» **Collected data entries**:
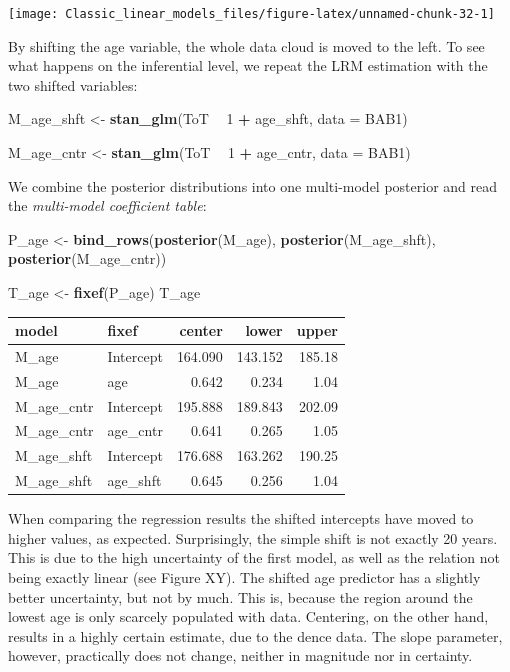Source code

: \documentclass[]{svmono}
\newenvironment{Shaded}{\begin{snugshade}}{\end{snugshade}}
\newcommand{\KeywordTok}[1]{\textcolor[rgb]{0.13,0.29,0.53}{\textbf{#1}}}
\newcommand{\DataTypeTok}[1]{\textcolor[rgb]{0.13,0.29,0.53}{#1}}
\newcommand{\DecValTok}[1]{\textcolor[rgb]{0.00,0.00,0.81}{#1}}
\newcommand{\StringTok}[1]{\textcolor[rgb]{0.31,0.60,0.02}{#1}}
\newcommand{\OperatorTok}[1]{\textcolor[rgb]{0.81,0.36,0.00}{\textbf{#1}}}
\newcommand{\NormalTok}[1]{#1}
\begin{document}
\texttt{[image: Classic\_linear\_models\_files/figure-latex/unnamed-chunk-32-1]}

By shifting the age variable, the whole data cloud is moved to the left.
To see what happens on the inferential level, we repeat the LRM
estimation with the two shifted variables:

\begin{Shaded}
\begin{Highlighting}[]
\NormalTok{M_age_shft <-}\StringTok{ }
\StringTok{  }\KeywordTok{stan_glm}\NormalTok{(ToT }\OperatorTok{~}\StringTok{ }\DecValTok{1} \OperatorTok{+}\StringTok{ }\NormalTok{age_shft, }\DataTypeTok{data =}\NormalTok{ BAB1)}

\NormalTok{M_age_cntr <-}\StringTok{ }
\StringTok{  }\KeywordTok{stan_glm}\NormalTok{(ToT }\OperatorTok{~}\StringTok{ }\DecValTok{1} \OperatorTok{+}\StringTok{ }\NormalTok{age_cntr, }\DataTypeTok{data =}\NormalTok{ BAB1)}
\end{Highlighting}
\end{Shaded}

We combine the posterior distributions into one multi-model posterior
and read the \emph{multi-model coefficient table}:

\begin{Shaded}
\begin{Highlighting}[]
\NormalTok{P_age <-}\StringTok{ }
\StringTok{  }\KeywordTok{bind_rows}\NormalTok{(}\KeywordTok{posterior}\NormalTok{(M_age), }
            \KeywordTok{posterior}\NormalTok{(M_age_shft), }
            \KeywordTok{posterior}\NormalTok{(M_age_cntr))}


\NormalTok{T_age <-}\StringTok{ }\KeywordTok{fixef}\NormalTok{(P_age)}
\NormalTok{T_age}
\end{Highlighting}
\end{Shaded}

\begin{longtable}[]{@{}llrrr@{}}
\toprule
model & fixef & center & lower & upper\tabularnewline
\midrule
\endhead
M\_age & Intercept & 164.090 & 143.152 & 185.18\tabularnewline
M\_age & age & 0.642 & 0.234 & 1.04\tabularnewline
M\_age\_cntr & Intercept & 195.888 & 189.843 & 202.09\tabularnewline
M\_age\_cntr & age\_cntr & 0.641 & 0.265 & 1.05\tabularnewline
M\_age\_shft & Intercept & 176.688 & 163.262 & 190.25\tabularnewline
M\_age\_shft & age\_shft & 0.645 & 0.256 & 1.04\tabularnewline
\bottomrule
\end{longtable}

When comparing the regression results the shifted intercepts have moved
to higher values, as expected. Surprisingly, the simple shift is not
exactly 20 years. This is due to the high uncertainty of the first
model, as well as the relation not being exactly linear (see Figure XY).
The shifted age predictor has a slightly better uncertainty, but not by
much. This is, because the region around the lowest age is only scarcely
populated with data. Centering, on the other hand, results in a highly
certain estimate, due to the dence data. The slope parameter, however,
practically does not change, neither in magnitude nor in certainty.
\end{document}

» **Task**:
Work out how many lines of the records contain the word "StringTok", and give only that number.

» **Task answer**:
8